* **WHAT THE TASK REQUIRES**:
Copy out each line of the data holding "hyperlink".

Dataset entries
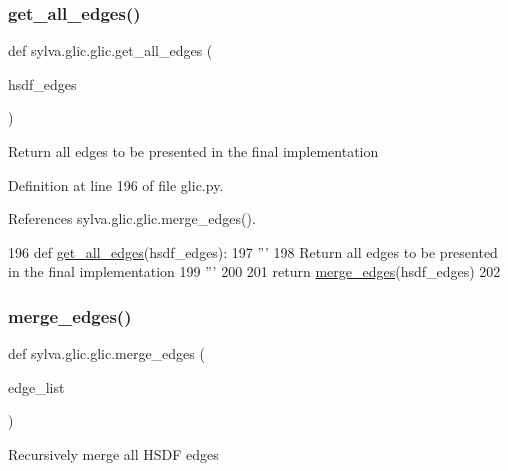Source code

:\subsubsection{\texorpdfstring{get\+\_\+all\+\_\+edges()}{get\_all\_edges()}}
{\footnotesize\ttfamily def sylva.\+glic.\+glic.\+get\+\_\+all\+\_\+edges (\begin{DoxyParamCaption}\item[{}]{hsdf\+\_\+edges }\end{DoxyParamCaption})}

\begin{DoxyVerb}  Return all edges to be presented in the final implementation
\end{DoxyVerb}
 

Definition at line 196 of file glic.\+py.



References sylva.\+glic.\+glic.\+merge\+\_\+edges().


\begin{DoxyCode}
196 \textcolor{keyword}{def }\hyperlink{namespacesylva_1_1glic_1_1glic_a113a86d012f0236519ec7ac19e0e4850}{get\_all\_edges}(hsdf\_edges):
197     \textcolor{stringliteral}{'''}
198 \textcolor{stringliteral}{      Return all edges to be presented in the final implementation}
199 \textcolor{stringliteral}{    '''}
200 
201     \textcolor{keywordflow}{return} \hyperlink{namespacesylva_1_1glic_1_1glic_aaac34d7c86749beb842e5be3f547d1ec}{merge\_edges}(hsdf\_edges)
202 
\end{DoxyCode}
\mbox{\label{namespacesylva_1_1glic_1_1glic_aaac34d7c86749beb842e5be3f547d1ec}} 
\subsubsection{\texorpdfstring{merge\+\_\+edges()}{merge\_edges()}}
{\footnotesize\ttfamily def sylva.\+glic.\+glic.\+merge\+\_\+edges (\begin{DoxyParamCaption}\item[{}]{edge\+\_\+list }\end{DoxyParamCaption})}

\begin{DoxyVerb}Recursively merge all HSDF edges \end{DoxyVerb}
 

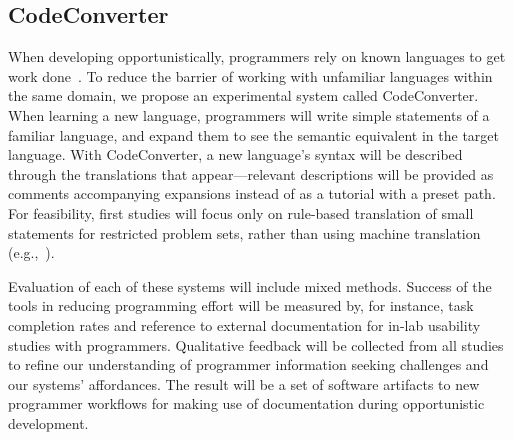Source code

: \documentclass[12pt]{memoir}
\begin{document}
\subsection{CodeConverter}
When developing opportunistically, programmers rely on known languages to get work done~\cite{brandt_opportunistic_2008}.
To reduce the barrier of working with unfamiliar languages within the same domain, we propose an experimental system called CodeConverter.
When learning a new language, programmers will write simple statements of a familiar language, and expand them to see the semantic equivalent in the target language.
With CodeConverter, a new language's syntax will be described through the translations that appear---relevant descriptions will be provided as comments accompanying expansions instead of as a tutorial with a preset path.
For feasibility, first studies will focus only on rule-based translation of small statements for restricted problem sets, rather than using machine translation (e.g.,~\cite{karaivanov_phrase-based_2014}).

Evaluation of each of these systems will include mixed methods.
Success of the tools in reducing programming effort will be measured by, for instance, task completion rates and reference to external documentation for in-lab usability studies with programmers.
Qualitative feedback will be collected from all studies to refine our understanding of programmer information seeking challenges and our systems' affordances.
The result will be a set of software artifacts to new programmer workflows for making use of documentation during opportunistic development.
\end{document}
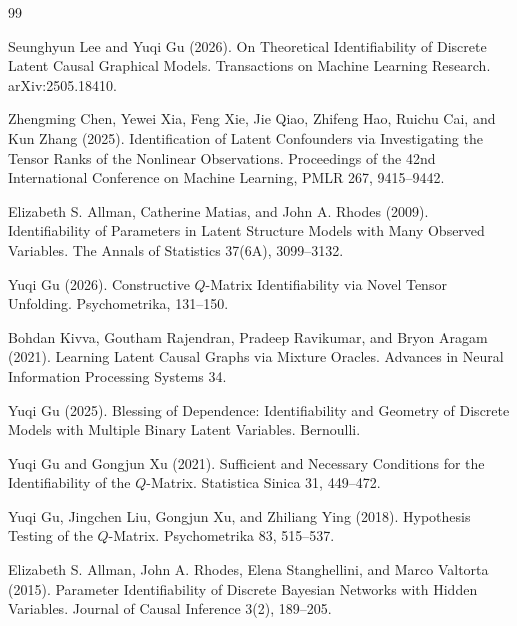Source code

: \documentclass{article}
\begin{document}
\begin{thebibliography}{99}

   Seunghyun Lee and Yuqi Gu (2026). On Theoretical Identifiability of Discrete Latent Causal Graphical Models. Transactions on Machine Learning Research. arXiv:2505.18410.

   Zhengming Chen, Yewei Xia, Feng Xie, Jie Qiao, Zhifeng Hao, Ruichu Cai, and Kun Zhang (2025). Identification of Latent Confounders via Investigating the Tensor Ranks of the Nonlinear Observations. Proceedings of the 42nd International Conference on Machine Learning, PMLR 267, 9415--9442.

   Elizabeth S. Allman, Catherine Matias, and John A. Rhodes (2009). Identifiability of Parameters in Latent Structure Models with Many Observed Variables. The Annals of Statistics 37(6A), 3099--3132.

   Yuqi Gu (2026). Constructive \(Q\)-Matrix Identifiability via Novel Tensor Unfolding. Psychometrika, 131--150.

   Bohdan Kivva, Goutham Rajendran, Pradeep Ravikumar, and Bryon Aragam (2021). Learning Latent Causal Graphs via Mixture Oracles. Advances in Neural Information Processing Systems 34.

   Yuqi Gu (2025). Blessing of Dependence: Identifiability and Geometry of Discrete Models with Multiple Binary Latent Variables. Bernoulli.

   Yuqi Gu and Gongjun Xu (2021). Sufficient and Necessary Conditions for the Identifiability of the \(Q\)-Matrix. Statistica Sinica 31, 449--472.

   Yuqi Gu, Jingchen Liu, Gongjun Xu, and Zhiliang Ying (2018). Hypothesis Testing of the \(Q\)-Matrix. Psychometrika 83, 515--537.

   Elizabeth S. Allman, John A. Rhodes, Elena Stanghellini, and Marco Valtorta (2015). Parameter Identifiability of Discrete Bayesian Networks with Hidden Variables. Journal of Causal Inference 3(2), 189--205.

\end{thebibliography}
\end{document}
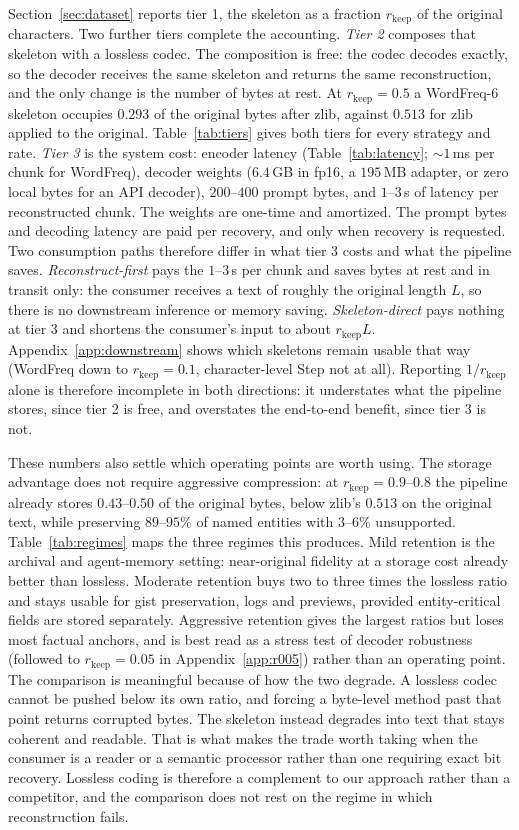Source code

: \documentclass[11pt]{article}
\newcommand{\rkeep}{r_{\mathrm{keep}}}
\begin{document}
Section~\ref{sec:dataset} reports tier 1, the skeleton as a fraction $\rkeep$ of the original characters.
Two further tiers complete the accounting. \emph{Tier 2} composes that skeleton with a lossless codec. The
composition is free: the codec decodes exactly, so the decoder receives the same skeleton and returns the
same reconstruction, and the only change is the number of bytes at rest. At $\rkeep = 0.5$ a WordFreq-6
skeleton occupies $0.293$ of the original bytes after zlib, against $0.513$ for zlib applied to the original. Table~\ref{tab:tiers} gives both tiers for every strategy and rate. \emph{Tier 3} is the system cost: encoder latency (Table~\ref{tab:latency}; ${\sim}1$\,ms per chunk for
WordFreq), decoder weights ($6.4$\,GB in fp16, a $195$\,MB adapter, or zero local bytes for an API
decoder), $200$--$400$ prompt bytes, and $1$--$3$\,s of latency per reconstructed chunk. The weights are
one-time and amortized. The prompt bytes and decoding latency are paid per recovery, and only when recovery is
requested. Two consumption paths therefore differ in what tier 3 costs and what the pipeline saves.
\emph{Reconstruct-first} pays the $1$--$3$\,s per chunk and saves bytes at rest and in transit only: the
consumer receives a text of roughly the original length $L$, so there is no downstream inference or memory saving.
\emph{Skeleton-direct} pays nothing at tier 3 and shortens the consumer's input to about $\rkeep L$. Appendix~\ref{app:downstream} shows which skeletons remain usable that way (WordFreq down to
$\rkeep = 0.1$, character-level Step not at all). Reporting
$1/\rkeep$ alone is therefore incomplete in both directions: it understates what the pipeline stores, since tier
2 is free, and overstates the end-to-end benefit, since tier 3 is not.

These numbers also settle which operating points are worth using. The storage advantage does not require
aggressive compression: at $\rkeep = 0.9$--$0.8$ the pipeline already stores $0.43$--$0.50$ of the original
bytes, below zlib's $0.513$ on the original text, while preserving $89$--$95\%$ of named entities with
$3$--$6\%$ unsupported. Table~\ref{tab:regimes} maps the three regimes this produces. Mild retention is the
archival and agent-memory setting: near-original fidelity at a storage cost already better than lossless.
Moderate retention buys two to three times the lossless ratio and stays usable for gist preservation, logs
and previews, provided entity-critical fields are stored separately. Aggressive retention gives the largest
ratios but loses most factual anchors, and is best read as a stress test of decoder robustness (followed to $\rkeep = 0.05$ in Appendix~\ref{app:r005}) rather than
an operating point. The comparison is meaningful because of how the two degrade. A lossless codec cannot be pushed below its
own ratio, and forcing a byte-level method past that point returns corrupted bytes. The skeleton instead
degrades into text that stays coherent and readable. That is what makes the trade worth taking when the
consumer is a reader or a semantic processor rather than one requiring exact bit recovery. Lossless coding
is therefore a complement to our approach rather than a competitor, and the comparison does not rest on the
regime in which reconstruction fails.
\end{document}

* **TASK SOLUTION**:
196 \textcolor{keyword}{def }\hyperlink{namespacesylva_1_1glic_1_1glic_a113a86d012f0236519ec7ac19e0e4850}{get\_all\_edges}(hsdf\_edges):
201     \textcolor{keywordflow}{return} \hyperlink{namespacesylva_1_1glic_1_1glic_aaac34d7c86749beb842e5be3f547d1ec}{merge\_edges}(hsdf\_edges)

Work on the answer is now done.